╔══
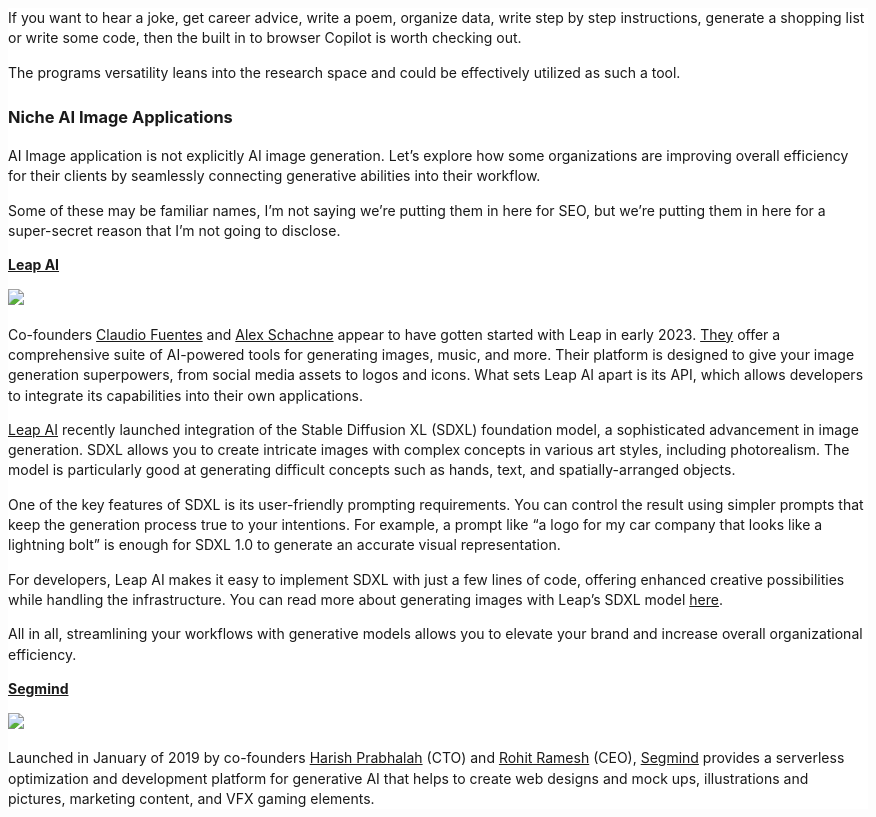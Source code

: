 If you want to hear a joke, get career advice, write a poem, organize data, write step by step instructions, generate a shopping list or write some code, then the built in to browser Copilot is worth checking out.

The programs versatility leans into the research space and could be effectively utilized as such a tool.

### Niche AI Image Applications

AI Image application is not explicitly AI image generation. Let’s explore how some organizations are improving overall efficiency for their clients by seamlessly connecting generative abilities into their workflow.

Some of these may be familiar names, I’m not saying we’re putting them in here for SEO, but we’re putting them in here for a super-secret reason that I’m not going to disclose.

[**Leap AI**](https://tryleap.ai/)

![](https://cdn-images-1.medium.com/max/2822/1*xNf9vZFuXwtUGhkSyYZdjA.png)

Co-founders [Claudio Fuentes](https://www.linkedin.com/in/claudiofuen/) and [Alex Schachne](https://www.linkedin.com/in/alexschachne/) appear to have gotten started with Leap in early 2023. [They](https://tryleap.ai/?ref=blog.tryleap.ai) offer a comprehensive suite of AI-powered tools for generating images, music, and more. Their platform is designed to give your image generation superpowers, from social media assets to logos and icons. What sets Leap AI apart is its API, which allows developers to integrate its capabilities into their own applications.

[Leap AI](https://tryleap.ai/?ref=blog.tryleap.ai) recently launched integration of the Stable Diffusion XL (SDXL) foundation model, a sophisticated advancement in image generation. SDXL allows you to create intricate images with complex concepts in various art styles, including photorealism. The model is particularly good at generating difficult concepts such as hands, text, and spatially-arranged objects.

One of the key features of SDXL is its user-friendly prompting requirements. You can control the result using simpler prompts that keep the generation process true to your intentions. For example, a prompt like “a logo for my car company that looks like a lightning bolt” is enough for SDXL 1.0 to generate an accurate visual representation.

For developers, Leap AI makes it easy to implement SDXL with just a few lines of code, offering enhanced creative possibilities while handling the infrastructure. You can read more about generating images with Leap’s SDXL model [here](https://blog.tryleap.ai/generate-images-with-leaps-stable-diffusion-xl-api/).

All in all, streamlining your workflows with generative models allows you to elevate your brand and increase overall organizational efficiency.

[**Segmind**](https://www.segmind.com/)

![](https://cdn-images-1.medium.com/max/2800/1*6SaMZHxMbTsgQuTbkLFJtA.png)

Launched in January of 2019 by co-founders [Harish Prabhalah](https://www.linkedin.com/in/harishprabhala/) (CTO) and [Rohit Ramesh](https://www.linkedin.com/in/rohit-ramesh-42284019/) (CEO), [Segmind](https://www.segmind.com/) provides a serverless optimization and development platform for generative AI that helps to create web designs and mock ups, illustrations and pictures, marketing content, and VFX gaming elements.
╚══
╔══
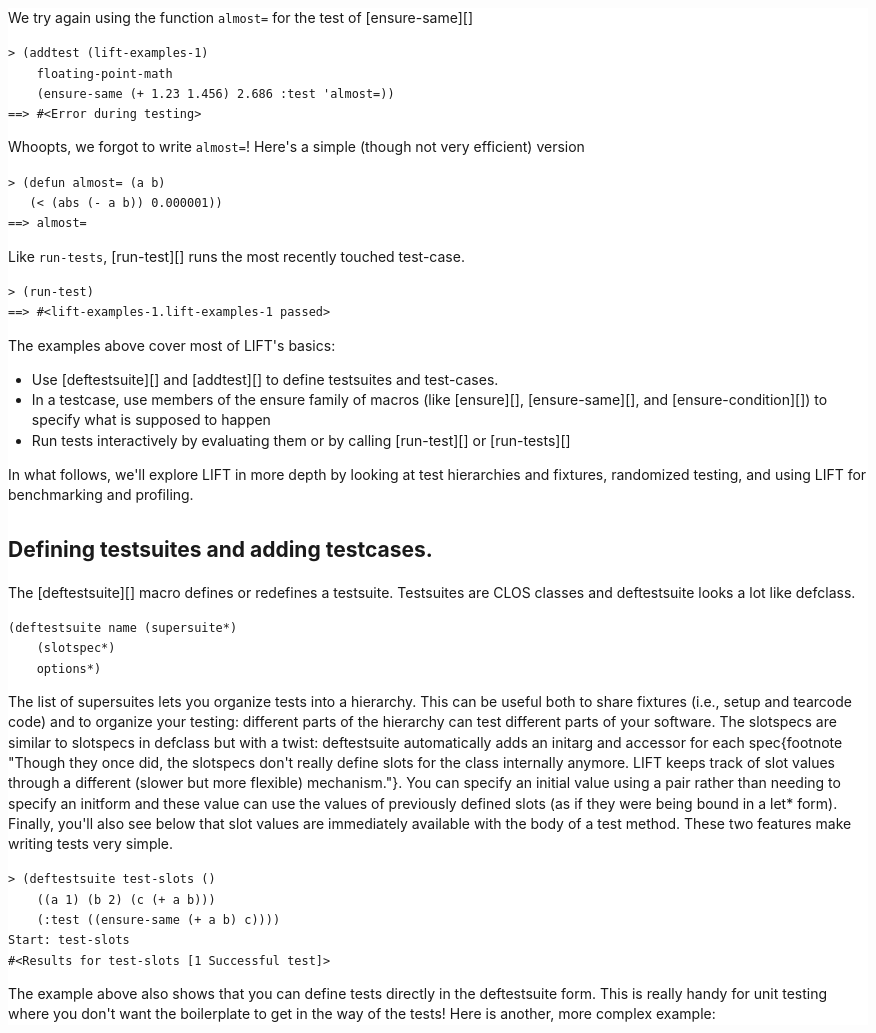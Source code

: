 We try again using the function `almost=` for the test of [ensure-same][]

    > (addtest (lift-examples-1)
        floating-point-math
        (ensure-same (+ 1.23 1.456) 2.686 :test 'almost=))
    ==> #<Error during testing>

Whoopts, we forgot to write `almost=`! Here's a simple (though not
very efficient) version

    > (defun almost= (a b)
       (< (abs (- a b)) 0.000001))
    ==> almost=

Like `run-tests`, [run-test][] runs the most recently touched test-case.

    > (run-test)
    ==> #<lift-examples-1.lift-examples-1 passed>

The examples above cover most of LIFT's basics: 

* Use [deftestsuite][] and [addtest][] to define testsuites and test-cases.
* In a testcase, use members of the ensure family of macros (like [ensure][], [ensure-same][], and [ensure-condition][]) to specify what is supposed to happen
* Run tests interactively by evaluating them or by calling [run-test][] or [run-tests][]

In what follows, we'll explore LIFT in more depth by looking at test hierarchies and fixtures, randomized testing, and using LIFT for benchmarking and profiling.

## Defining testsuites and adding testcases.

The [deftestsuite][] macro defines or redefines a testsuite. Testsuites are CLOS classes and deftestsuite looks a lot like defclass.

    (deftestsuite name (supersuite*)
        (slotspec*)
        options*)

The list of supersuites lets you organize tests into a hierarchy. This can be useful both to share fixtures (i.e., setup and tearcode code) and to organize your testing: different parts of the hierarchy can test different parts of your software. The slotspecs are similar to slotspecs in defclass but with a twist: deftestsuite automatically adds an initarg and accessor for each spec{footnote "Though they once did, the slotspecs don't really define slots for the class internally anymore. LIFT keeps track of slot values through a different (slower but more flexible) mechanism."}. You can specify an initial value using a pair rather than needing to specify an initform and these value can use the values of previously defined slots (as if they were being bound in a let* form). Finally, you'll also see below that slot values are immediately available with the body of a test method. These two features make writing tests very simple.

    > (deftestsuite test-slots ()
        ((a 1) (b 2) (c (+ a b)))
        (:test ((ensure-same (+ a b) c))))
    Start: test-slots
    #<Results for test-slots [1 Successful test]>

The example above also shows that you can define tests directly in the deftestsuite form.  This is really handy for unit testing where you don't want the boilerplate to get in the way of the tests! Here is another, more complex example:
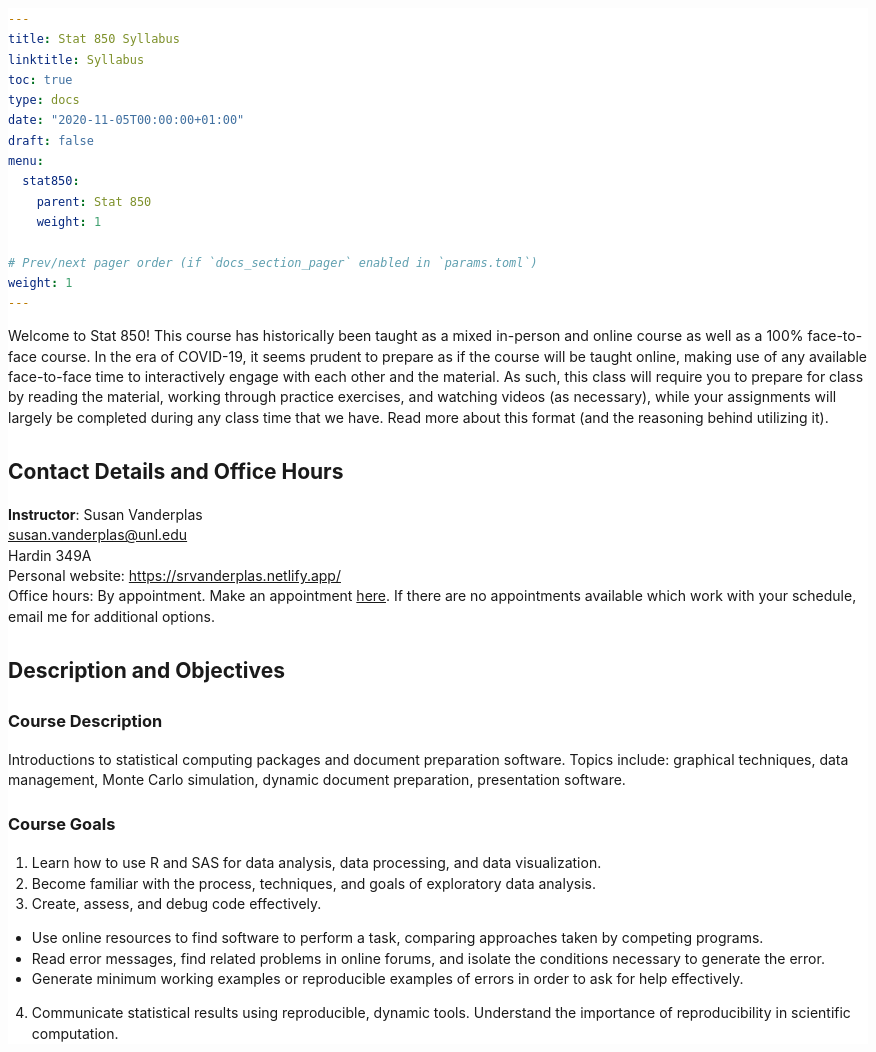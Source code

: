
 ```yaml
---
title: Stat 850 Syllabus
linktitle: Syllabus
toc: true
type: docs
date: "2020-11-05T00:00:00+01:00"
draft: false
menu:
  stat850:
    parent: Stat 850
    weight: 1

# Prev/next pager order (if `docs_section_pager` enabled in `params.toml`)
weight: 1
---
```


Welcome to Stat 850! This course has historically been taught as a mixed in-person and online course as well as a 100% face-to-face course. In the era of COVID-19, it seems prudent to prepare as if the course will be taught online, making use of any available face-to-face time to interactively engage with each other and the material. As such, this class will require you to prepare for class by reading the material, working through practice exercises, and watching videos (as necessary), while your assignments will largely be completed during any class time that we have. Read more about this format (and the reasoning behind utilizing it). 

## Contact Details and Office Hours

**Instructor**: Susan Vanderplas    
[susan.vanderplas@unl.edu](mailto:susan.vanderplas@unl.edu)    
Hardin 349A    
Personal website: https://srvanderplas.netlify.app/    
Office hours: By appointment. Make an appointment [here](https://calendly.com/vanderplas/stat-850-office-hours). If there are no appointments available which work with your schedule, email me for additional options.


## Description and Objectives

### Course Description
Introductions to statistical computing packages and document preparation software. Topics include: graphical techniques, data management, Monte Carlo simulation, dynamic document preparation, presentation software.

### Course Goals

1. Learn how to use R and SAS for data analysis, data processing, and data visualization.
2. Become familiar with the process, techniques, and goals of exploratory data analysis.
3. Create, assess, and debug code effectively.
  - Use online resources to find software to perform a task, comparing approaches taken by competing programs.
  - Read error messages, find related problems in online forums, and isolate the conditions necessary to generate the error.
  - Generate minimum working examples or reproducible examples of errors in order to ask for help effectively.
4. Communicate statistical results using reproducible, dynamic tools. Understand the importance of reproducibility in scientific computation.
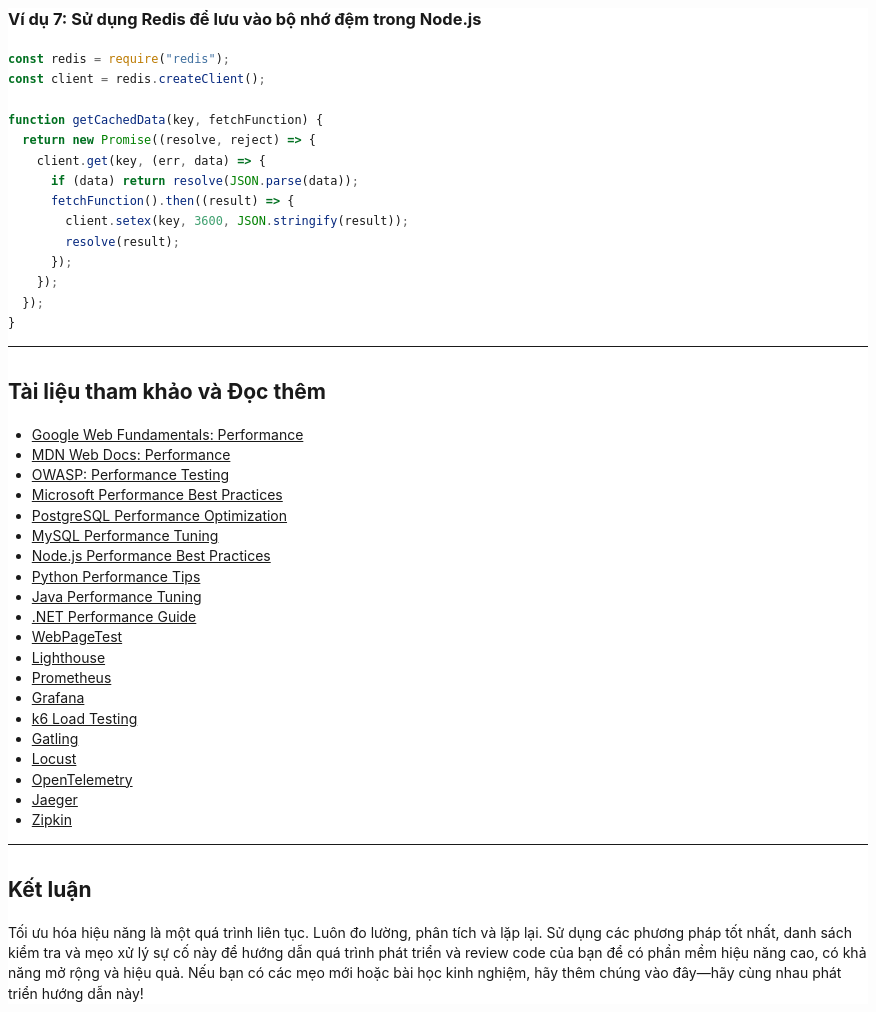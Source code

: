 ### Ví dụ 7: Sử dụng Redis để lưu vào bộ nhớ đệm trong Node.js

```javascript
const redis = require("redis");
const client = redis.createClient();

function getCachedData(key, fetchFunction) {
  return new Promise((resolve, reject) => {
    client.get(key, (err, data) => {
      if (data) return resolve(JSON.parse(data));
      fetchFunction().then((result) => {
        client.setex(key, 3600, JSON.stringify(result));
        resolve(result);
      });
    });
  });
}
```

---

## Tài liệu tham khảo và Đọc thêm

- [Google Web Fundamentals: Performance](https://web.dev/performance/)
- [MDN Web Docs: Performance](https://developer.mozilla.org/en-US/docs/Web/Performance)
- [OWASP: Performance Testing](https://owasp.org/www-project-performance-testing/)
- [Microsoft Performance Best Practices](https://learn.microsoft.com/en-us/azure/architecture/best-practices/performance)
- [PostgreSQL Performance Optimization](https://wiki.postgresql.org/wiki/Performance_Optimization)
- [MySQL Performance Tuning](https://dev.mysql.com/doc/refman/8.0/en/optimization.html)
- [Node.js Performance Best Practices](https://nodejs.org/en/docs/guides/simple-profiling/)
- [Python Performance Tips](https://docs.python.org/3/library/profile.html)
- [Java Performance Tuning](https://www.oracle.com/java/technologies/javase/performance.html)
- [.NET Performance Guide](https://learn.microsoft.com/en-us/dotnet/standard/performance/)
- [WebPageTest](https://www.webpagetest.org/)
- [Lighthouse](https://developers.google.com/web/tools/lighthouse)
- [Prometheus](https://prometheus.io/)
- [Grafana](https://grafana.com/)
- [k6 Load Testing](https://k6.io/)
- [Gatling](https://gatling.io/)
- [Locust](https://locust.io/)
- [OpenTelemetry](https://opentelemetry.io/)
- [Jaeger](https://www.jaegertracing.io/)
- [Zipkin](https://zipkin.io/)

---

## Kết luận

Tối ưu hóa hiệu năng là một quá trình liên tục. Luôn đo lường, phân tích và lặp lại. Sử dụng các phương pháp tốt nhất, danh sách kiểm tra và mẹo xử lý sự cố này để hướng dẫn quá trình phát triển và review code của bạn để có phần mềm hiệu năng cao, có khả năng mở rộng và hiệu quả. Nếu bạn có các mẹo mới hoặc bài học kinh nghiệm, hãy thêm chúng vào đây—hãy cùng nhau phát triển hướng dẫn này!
╚══
**Task statement**
All lines above from the one holding "- [OWASP: Performance" to the one holding "- [Node.js Performance", inclusive, are to be copied exactly; no other line is wanted.

**Answer to the problem**
- [OWASP: Performance Testing](https://owasp.org/www-project-performance-testing/)
- [Microsoft Performance Best Practices](https://learn.microsoft.com/en-us/azure/architecture/best-practices/performance)
- [PostgreSQL Performance Optimization](https://wiki.postgresql.org/wiki/Performance_Optimization)
- [MySQL Performance Tuning](https://dev.mysql.com/doc/refman/8.0/en/optimization.html)
- [Node.js Performance Best Practices](https://nodejs.org/en/docs/guides/simple-profiling/)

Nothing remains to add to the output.